## What you have to do:
Look through the records and report how many lines include the word "caption", with no other words.

--------------------

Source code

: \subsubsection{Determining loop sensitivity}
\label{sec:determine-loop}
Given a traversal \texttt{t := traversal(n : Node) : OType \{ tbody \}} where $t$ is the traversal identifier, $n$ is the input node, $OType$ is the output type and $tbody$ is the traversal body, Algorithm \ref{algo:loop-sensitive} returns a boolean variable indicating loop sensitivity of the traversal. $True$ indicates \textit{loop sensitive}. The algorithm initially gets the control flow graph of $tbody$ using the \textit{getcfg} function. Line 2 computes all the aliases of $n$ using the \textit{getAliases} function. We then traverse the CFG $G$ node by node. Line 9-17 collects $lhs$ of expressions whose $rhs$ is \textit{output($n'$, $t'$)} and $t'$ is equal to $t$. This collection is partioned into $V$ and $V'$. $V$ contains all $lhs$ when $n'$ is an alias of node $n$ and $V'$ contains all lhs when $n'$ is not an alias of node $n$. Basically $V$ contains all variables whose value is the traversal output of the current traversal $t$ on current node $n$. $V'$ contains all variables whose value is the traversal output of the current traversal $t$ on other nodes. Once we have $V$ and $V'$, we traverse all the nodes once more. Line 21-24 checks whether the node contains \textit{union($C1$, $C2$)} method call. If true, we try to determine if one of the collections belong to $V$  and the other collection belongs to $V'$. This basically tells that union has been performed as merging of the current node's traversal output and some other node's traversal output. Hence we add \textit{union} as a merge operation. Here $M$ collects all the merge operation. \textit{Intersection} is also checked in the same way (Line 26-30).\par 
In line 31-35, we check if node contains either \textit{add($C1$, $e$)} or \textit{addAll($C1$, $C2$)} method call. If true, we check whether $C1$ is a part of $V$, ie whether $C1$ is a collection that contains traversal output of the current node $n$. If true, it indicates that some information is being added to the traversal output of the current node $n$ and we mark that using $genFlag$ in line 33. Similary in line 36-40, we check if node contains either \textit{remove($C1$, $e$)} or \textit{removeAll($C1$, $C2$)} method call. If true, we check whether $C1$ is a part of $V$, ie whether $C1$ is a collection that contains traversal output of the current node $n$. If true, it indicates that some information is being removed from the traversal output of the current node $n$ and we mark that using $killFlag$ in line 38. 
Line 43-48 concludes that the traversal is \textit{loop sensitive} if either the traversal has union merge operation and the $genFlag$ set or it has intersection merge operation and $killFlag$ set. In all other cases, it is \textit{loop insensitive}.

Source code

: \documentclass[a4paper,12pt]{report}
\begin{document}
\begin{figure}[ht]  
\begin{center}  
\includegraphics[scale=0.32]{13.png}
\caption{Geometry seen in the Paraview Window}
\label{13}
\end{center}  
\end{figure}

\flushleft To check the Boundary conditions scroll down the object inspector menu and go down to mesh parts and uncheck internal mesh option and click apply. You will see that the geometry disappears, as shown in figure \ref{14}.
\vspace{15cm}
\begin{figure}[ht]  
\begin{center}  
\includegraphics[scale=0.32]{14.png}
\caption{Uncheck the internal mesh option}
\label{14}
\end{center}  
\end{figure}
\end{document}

--------------------

## Written answer:
2